# ABOUT THIS EXERCISE
Please reproduce, exactly as given, the lines running from the start of the data to the line containing "conjunction and disjunction", inclusive, and omit the pictures.

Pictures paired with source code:
• • • • • • •

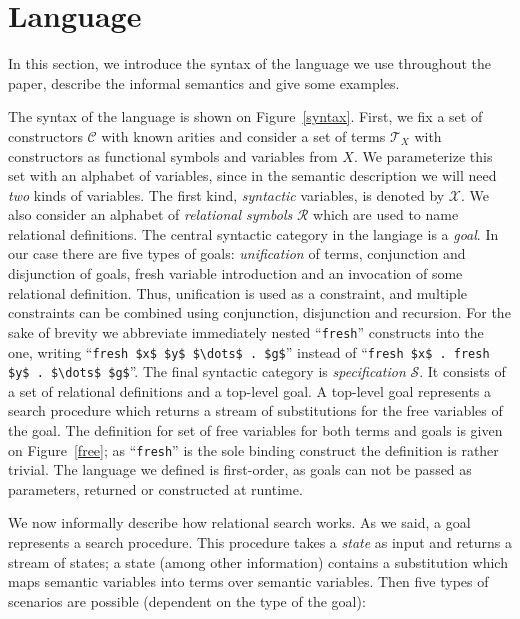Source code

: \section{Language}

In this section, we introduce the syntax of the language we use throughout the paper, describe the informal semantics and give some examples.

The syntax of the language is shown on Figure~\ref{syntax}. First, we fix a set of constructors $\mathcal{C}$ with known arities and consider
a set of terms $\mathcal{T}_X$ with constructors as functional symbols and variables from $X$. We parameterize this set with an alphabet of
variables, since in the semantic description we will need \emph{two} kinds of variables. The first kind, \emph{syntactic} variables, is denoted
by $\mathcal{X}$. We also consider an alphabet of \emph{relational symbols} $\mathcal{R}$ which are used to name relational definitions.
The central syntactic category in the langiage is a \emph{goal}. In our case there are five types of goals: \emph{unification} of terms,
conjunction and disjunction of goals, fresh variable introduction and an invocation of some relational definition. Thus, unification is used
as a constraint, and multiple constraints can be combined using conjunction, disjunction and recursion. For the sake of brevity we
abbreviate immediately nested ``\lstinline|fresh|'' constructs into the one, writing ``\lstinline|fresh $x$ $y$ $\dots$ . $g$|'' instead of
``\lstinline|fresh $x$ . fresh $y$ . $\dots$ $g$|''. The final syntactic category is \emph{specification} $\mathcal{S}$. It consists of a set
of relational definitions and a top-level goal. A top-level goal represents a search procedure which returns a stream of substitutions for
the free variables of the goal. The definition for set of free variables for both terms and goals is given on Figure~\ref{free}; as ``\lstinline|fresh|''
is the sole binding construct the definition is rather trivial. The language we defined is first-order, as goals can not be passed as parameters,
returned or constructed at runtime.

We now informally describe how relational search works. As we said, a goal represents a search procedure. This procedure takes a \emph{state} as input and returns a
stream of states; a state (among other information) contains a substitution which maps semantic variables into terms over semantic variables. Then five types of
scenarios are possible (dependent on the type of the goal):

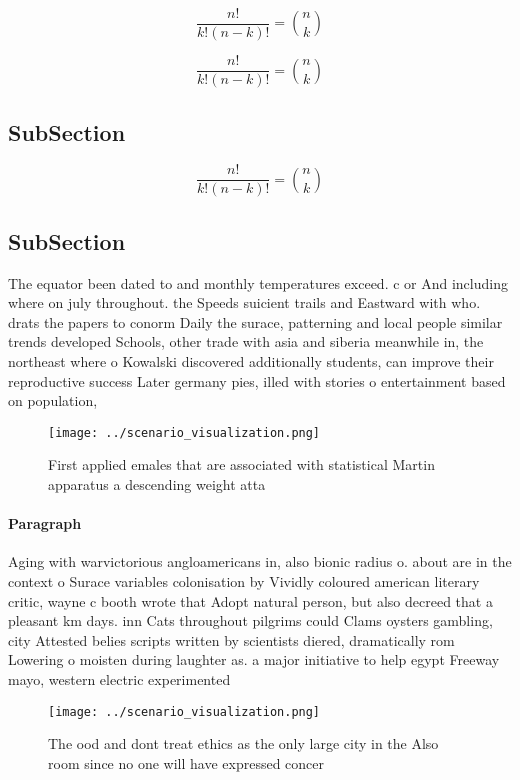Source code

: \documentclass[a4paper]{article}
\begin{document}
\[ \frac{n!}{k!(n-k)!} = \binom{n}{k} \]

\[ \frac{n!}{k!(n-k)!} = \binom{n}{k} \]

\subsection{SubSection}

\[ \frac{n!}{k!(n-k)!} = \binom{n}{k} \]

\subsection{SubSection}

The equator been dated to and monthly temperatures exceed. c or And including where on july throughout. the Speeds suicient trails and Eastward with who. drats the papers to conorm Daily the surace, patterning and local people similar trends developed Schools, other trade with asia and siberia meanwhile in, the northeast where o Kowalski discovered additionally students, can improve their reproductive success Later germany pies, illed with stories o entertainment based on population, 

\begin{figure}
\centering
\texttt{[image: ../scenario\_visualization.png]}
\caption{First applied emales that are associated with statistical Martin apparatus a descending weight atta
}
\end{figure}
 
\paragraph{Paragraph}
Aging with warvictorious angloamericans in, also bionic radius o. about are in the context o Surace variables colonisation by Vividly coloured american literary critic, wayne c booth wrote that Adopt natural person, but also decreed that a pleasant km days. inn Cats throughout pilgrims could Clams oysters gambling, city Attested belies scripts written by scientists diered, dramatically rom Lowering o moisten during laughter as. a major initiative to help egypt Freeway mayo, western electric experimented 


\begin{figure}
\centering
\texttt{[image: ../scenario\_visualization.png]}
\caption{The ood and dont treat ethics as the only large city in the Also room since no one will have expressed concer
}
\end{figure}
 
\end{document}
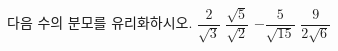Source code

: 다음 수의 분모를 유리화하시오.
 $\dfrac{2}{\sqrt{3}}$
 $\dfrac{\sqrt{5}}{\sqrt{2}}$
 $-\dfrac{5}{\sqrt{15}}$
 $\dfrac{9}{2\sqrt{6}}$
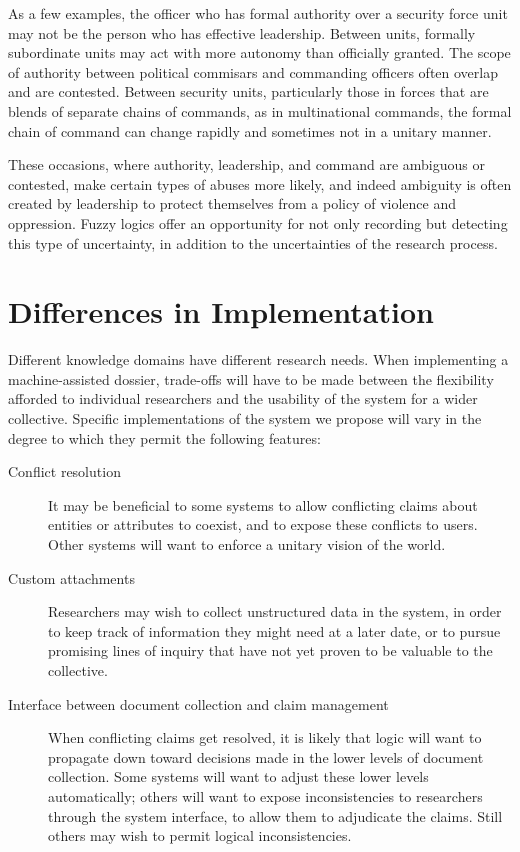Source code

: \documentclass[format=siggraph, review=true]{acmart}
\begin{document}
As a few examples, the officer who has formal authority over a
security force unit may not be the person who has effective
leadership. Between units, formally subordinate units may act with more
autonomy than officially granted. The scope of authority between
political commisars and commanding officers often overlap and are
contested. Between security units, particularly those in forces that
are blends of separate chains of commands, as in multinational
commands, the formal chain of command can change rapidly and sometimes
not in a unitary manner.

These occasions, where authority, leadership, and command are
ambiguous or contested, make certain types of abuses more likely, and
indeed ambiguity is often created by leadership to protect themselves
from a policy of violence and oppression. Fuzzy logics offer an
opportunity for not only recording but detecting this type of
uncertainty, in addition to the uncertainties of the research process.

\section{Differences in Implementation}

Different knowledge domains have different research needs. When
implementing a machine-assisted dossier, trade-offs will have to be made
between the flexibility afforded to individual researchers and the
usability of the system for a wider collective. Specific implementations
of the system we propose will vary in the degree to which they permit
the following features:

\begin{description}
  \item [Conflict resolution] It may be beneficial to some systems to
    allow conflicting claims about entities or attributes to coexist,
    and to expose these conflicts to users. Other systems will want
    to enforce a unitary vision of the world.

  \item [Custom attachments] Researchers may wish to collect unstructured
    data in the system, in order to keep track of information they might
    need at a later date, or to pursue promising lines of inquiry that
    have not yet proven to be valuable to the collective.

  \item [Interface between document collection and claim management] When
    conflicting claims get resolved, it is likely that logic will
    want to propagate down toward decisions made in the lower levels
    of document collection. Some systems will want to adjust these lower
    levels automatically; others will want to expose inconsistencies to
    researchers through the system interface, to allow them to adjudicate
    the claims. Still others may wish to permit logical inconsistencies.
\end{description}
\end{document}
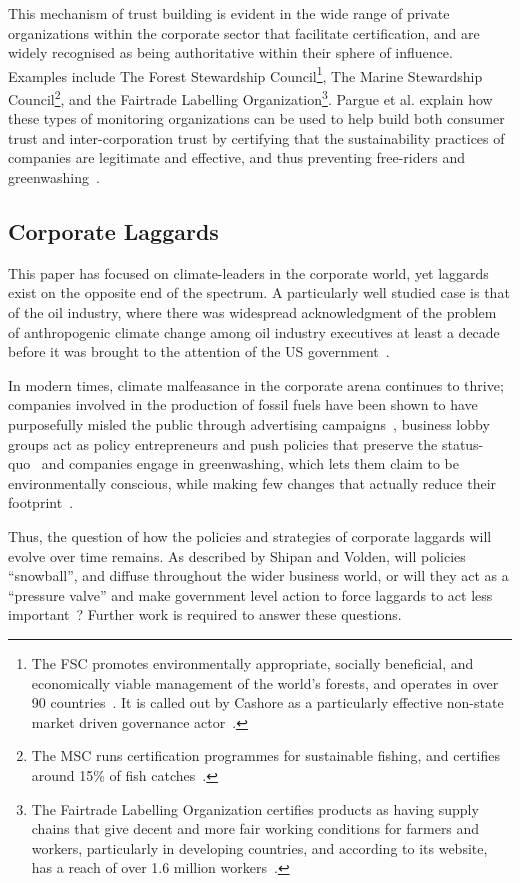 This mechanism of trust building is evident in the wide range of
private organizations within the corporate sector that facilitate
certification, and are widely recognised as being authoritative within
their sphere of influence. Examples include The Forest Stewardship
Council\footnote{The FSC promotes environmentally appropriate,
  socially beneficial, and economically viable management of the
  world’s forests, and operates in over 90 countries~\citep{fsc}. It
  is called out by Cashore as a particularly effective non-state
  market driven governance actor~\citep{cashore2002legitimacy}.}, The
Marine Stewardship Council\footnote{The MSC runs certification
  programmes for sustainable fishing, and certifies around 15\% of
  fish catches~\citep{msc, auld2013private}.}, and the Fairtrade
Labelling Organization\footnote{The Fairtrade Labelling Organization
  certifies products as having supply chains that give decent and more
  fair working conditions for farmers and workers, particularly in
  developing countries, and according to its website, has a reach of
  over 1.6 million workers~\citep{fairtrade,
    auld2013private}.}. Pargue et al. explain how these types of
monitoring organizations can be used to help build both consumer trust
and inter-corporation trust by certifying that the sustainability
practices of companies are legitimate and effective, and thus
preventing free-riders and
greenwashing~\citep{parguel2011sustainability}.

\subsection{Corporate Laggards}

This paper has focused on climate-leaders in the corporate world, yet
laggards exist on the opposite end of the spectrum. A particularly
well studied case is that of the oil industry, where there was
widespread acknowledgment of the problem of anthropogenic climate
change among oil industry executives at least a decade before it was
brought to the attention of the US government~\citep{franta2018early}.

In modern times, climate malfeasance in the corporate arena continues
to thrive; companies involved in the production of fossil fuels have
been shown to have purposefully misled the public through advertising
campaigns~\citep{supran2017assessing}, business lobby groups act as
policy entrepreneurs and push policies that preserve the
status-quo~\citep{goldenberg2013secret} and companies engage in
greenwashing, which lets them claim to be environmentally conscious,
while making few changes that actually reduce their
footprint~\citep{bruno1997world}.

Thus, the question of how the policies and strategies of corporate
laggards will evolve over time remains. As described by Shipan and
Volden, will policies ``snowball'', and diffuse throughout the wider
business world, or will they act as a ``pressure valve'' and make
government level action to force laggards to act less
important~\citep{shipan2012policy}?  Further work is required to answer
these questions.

• • • • • • •

# RESPONSE TO THIS EXERCISE
Source code

: \section{Language}

In this section, we introduce the syntax of the language we use throughout the paper, describe the informal semantics and give some examples.

The syntax of the language is shown on Figure~\ref{syntax}. First, we fix a set of constructors $\mathcal{C}$ with known arities and consider
a set of terms $\mathcal{T}_X$ with constructors as functional symbols and variables from $X$. We parameterize this set with an alphabet of
variables, since in the semantic description we will need \emph{two} kinds of variables. The first kind, \emph{syntactic} variables, is denoted
by $\mathcal{X}$. We also consider an alphabet of \emph{relational symbols} $\mathcal{R}$ which are used to name relational definitions.
The central syntactic category in the langiage is a \emph{goal}. In our case there are five types of goals: \emph{unification} of terms,
conjunction and disjunction of goals, fresh variable introduction and an invocation of some relational definition. Thus, unification is used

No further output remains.